Combined reproductive and developmental toxicity study of pesticide abamectin on male and female Wistar Hannover rats

Abstract

Abamectin is a widely used pesticide and anthelmintic for humans and animals. Previous toxicological studies showed evidence of adverse effects on reproduction, but the findings were inconclusive. Abamectin is known to exhibit teratogenic activity, causing different malformations during developmental stages in rats and rabbits. The present work aims at combining reproductive and developmental toxicological assessments in a single study to evaluate the impact of abamectin on reproductive, fertility, and developmental functions. Abamectin was administered orally to 20 male and 20 female rats at doses of 0, 0.1, 1.0, and 2.0 mg/kg body weight. Abamectin exposure was prolonged for 11 weeks for males and 10 weeks for females before mating. Females were also treated during mating and pregnancy. In this study, treated animals were mated with untreated intact animals to further assess the potential sex sensitivity effect.

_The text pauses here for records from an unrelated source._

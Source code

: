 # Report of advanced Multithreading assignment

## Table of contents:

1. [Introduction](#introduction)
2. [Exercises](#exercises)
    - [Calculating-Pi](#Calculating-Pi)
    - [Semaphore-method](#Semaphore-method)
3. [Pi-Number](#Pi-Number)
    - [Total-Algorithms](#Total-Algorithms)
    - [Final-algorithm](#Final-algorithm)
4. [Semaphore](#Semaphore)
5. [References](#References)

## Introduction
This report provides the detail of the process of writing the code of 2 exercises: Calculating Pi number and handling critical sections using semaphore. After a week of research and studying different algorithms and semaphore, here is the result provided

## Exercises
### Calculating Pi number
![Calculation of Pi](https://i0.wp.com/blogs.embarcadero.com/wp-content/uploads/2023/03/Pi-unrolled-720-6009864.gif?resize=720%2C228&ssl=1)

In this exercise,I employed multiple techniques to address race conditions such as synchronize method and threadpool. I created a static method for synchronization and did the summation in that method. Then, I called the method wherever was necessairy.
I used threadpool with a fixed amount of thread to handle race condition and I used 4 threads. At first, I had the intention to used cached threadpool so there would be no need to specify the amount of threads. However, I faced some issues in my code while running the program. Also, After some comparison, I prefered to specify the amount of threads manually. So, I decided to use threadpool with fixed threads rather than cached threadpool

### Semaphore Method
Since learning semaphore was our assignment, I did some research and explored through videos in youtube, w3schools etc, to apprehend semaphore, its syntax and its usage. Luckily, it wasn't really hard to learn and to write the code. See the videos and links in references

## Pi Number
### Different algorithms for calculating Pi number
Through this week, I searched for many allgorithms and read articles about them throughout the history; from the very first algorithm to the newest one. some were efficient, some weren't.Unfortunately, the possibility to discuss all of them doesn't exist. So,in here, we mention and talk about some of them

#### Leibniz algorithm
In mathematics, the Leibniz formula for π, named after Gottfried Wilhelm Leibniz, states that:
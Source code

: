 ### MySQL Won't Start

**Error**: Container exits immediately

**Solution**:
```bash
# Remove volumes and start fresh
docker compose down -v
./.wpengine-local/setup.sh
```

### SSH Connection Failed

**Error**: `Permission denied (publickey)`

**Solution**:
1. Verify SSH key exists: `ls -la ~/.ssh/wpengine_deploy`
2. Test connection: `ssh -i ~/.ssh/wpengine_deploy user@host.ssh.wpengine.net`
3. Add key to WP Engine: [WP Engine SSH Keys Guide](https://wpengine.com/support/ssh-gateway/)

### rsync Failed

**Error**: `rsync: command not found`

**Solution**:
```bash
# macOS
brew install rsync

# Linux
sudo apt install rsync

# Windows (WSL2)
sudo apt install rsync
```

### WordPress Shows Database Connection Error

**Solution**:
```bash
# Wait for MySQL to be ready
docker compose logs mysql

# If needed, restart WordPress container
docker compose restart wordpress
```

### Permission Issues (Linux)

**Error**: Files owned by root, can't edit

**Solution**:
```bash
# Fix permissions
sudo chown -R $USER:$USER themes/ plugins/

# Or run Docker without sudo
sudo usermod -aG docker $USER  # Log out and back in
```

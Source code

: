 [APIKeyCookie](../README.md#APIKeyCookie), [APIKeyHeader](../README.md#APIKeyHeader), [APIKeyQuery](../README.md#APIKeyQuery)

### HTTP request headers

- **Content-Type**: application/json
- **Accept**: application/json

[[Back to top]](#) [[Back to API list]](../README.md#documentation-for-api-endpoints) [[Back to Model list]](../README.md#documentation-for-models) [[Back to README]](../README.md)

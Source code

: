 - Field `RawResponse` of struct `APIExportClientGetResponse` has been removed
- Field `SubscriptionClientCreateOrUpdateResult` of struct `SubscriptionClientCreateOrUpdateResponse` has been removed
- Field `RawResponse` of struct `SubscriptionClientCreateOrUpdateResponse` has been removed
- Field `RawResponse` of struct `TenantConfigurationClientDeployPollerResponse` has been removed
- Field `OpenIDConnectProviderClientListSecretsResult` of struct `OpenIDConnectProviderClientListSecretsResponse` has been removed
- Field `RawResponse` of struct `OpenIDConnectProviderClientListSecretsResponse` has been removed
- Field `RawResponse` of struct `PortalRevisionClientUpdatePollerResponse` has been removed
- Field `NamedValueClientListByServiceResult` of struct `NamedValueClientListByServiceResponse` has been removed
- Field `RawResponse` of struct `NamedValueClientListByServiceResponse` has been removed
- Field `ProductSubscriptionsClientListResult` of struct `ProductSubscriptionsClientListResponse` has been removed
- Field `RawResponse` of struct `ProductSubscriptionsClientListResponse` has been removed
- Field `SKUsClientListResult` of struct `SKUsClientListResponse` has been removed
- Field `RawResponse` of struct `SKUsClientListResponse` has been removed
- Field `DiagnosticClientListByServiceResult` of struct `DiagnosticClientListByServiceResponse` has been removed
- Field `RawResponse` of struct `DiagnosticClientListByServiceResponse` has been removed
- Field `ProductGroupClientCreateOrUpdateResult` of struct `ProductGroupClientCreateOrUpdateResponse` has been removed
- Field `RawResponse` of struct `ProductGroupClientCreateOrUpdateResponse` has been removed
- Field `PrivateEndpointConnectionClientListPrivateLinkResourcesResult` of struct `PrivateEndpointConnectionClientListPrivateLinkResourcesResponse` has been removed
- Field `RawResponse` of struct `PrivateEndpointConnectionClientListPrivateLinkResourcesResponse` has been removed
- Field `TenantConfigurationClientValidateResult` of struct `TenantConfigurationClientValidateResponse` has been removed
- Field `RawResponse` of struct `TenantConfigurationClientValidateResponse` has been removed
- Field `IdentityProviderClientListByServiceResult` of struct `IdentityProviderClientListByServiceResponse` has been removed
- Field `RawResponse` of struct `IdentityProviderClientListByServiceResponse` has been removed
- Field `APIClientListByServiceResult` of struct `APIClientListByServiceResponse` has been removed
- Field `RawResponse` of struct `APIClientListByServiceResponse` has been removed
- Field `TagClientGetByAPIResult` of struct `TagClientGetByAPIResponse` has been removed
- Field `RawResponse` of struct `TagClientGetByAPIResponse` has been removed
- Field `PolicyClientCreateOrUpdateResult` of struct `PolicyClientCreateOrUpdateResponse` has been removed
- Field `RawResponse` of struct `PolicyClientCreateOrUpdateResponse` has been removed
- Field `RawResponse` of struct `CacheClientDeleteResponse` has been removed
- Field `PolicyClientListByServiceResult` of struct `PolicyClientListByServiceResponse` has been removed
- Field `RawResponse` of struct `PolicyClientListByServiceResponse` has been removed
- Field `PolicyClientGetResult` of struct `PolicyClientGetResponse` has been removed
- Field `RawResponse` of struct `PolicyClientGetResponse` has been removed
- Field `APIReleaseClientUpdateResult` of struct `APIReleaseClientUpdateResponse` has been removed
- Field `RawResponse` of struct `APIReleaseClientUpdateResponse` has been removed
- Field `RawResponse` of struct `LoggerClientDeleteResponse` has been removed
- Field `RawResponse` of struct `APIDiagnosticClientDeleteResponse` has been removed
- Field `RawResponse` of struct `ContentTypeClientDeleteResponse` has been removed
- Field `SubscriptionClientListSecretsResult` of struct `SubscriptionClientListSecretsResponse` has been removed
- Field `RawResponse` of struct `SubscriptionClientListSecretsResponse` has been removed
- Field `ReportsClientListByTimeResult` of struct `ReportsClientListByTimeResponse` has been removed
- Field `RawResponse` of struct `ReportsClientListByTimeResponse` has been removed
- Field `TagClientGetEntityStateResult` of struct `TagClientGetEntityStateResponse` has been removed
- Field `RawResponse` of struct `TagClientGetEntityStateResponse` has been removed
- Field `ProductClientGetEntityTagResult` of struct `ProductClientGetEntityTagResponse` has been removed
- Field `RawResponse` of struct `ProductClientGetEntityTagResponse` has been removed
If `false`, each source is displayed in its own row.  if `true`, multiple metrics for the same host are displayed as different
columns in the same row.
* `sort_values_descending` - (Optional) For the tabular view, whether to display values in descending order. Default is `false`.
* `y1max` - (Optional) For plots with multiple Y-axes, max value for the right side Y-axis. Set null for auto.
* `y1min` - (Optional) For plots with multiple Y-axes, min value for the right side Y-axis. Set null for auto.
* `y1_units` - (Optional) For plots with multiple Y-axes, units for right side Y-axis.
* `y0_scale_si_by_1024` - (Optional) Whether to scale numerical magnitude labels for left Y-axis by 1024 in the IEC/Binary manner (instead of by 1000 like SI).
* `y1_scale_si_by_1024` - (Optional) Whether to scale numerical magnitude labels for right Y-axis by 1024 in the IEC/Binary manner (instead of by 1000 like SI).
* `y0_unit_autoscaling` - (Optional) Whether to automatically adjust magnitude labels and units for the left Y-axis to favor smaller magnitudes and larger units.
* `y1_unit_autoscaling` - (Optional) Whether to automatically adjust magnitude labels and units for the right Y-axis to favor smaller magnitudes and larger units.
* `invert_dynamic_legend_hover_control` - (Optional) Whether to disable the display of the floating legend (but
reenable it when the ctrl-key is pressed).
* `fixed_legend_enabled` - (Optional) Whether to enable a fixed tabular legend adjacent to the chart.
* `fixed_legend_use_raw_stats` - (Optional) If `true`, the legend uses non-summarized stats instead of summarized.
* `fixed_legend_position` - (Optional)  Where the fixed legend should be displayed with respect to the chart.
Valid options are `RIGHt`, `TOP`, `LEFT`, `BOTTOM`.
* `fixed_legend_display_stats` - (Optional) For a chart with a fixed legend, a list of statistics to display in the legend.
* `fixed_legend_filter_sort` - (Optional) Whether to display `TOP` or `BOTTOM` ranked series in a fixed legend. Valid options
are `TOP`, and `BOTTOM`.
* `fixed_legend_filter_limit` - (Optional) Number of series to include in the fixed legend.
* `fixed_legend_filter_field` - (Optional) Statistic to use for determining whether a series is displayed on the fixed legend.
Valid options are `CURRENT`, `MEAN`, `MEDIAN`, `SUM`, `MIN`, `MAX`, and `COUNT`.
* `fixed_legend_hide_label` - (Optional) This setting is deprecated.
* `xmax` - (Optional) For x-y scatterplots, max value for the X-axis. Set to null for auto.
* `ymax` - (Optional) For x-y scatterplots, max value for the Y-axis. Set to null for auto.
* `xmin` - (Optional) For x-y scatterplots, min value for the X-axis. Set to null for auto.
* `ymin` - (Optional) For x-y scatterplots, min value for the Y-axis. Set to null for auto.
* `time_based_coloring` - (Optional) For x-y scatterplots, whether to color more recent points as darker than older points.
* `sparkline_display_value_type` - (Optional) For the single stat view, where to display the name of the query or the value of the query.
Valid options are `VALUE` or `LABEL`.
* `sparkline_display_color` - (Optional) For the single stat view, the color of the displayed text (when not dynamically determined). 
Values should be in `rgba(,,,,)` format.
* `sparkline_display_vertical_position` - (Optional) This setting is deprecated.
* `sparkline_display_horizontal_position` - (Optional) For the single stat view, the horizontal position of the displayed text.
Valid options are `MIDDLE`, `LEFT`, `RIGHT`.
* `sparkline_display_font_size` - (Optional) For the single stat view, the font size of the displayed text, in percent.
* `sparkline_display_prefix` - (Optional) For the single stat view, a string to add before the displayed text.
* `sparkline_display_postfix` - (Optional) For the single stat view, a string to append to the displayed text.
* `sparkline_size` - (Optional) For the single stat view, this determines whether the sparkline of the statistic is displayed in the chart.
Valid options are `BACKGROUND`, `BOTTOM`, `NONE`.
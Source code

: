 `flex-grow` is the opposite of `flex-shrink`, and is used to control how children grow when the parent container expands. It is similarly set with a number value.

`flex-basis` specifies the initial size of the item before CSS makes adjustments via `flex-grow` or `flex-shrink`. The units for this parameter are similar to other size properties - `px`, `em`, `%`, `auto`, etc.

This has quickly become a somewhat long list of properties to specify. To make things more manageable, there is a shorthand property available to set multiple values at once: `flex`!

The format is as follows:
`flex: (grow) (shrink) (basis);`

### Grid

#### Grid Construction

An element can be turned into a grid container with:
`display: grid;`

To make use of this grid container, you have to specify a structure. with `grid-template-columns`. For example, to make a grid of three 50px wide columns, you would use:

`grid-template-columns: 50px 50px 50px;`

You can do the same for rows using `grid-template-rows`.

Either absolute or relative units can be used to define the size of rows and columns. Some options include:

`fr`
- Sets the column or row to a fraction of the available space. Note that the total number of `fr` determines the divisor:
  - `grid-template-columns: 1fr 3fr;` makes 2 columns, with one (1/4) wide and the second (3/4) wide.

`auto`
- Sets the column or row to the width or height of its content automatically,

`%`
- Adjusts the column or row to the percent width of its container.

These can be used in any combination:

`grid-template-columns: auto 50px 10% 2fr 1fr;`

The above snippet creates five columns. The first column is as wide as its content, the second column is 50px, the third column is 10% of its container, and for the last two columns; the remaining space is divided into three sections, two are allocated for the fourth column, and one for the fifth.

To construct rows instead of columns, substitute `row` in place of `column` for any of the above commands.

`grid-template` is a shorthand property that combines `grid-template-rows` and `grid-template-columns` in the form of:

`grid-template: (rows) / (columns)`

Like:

The results demonstrate that male rats were more susceptible to general toxic effects such as decreased body weight and showed a more toxic effect on reproductive function and fertility at doses of 1.0 and 2.0 mg/kg/day. Furthermore, stages of gametogenesis and early fetal development are the most vulnerable of the reproductive process to endocrine disruptors' action, leading to changes in the estrous cycle in females and sperm quality in males. Abamectin can produce developmental toxicity in rats at a dose of 2 mg/kg/day, which is not a maternally toxic dose. Accordingly, NOAEL for reproductive toxicity and developmental toxicity with fetotoxic effects were established at the dose level of 0.1 mg/kg/day and 1.0 mg/kg/day, respectively.